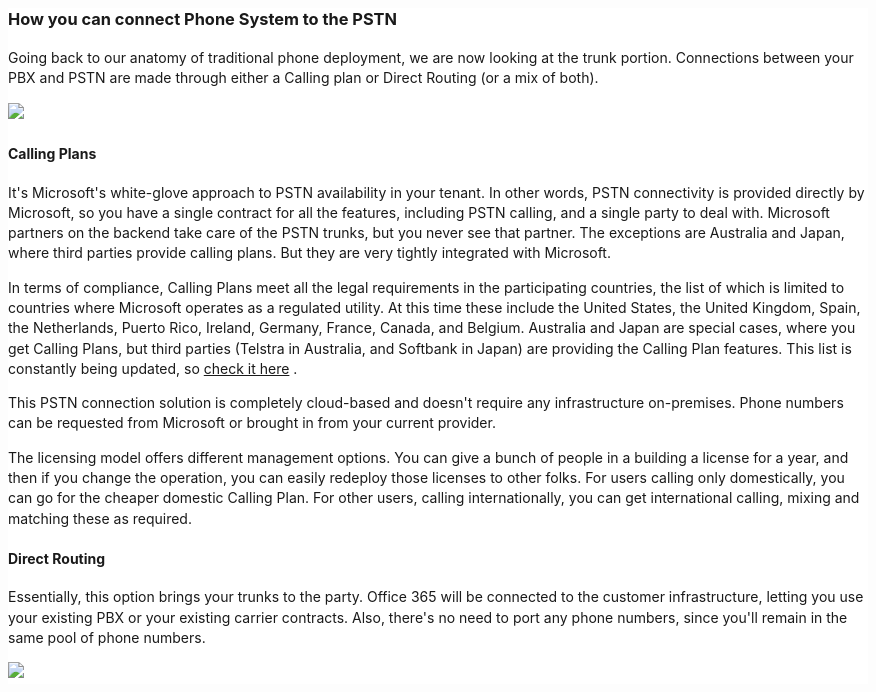 ### How you can connect Phone System to the PSTN

Going back to our anatomy of traditional phone deployment, we are
now looking at the trunk portion. Connections between your PBX
and PSTN are made through either a Calling plan or Direct Routing
(or a mix of both).

![](https://o365hq.com/images/491.png)

#### Calling Plans

It's Microsoft's white-glove approach to PSTN availability in
your tenant. In other words, PSTN connectivity is provided
directly by Microsoft, so you have a single contract for all the
features, including PSTN calling, and a single party to deal
with. Microsoft partners on the backend take care of the PSTN
trunks, but you never see that partner. The exceptions are Australia and
Japan, where third parties provide calling plans. But they are very
tightly integrated with Microsoft.

In terms of compliance, Calling Plans meet all the legal requirements in
the participating countries, the list of which is limited to countries
where Microsoft operates as a regulated utility. At this time these include
the United States, the United Kingdom, Spain, the Netherlands, Puerto Rico, Ireland,
Germany, France, Canada, and Belgium. Australia and Japan are
special cases, where you get Calling Plans, but third parties (Telstra in
Australia, and Softbank in Japan) are providing the Calling Plan
features. This list is constantly being updated, so [check it
here](https://docs.microsoft.com/en-us/microsoftteams/country-and-region-availability-for-audio-conferencing-and-calling-plans/country-and-region-availability-for-audio-conferencing-and-calling-plans)
.

This PSTN connection solution is completely cloud-based and
doesn't require any infrastructure on-premises. Phone numbers can be
requested from Microsoft or brought in from your current provider.

The licensing model offers different management options. You can give a
bunch of people in a building a license for a year, and then if you
change the operation, you can easily redeploy those licenses to other
folks. For users calling only domestically, you can go for the cheaper
domestic Calling Plan. For other users, calling internationally, you can
get international calling, mixing and matching these as required.

#### Direct Routing

Essentially, this option brings your trunks to the party. Office 365
will be connected to the customer infrastructure, letting you use your
existing PBX or your existing carrier contracts. Also, there's
no need to port any phone numbers, since you'll remain in the same pool
of phone numbers.

![](https://o365hq.com/images/492.png)
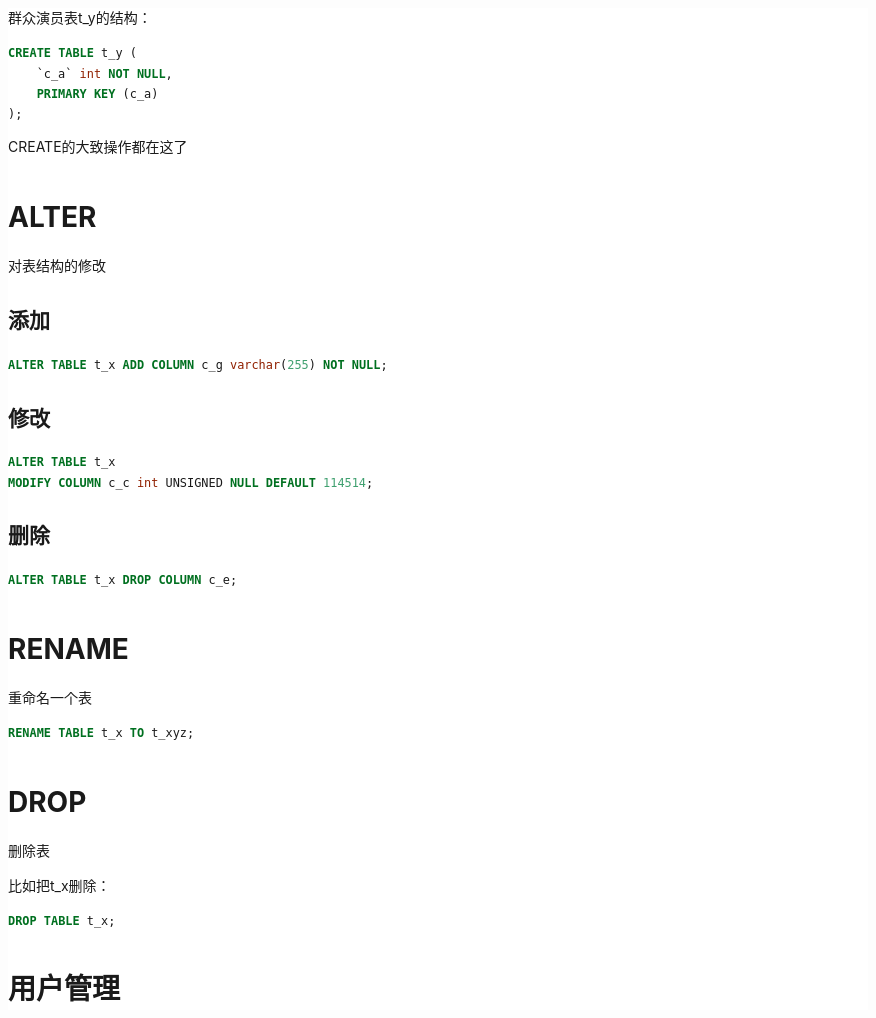 群众演员表t_y的结构：

```sql
CREATE TABLE t_y (
    `c_a` int NOT NULL,
    PRIMARY KEY (c_a)
);
```

CREATE的大致操作都在这了

# ALTER

对表结构的修改

## 添加

```sql
ALTER TABLE t_x ADD COLUMN c_g varchar(255) NOT NULL;
```

## 修改

```sql
ALTER TABLE t_x 
MODIFY COLUMN c_c int UNSIGNED NULL DEFAULT 114514;
```

## 删除

```sql
ALTER TABLE t_x DROP COLUMN c_e;
```

# RENAME

重命名一个表

```sql
RENAME TABLE t_x TO t_xyz;
```

# DROP

删除表

比如把t_x删除：

```sql
DROP TABLE t_x;
```

# 用户管理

|---|

Transcribe the records above exactly and drop every picture.

▶ YOUR SOLUTION:
 ### How you can connect Phone System to the PSTN

Going back to our anatomy of traditional phone deployment, we are
now looking at the trunk portion. Connections between your PBX
and PSTN are made through either a Calling plan or Direct Routing
(or a mix of both).

![](https://o365hq.com/images/491.png)

#### Calling Plans

It's Microsoft's white-glove approach to PSTN availability in
your tenant. In other words, PSTN connectivity is provided
directly by Microsoft, so you have a single contract for all the
features, including PSTN calling, and a single party to deal
with. Microsoft partners on the backend take care of the PSTN
trunks, but you never see that partner. The exceptions are Australia and
Japan, where third parties provide calling plans. But they are very
tightly integrated with Microsoft.

In terms of compliance, Calling Plans meet all the legal requirements in
the participating countries, the list of which is limited to countries
where Microsoft operates as a regulated utility. At this time these include
the United States, the United Kingdom, Spain, the Netherlands, Puerto Rico, Ireland,
Germany, France, Canada, and Belgium. Australia and Japan are
special cases, where you get Calling Plans, but third parties (Telstra in
Australia, and Softbank in Japan) are providing the Calling Plan
features. This list is constantly being updated, so [check it
here](https://docs.microsoft.com/en-us/microsoftteams/country-and-region-availability-for-audio-conferencing-and-calling-plans/country-and-region-availability-for-audio-conferencing-and-calling-plans)
.

This PSTN connection solution is completely cloud-based and
doesn't require any infrastructure on-premises. Phone numbers can be
requested from Microsoft or brought in from your current provider.

The licensing model offers different management options. You can give a
bunch of people in a building a license for a year, and then if you
change the operation, you can easily redeploy those licenses to other
folks. For users calling only domestically, you can go for the cheaper
domestic Calling Plan. For other users, calling internationally, you can
get international calling, mixing and matching these as required.

#### Direct Routing

Essentially, this option brings your trunks to the party. Office 365
will be connected to the customer infrastructure, letting you use your
existing PBX or your existing carrier contracts. Also, there's
no need to port any phone numbers, since you'll remain in the same pool
of phone numbers.

![](https://o365hq.com/images/492.png)
 群众演员表t_y的结构：

```sql
CREATE TABLE t_y (
    `c_a` int NOT NULL,
    PRIMARY KEY (c_a)
);
```

CREATE的大致操作都在这了

# ALTER

对表结构的修改

## 添加

```sql
ALTER TABLE t_x ADD COLUMN c_g varchar(255) NOT NULL;
```

## 修改

```sql
ALTER TABLE t_x 
MODIFY COLUMN c_c int UNSIGNED NULL DEFAULT 114514;
```

## 删除

```sql
ALTER TABLE t_x DROP COLUMN c_e;
```

# RENAME

重命名一个表

```sql
RENAME TABLE t_x TO t_xyz;
```

# DROP

删除表

比如把t_x删除：

```sql
DROP TABLE t_x;
```

# 用户管理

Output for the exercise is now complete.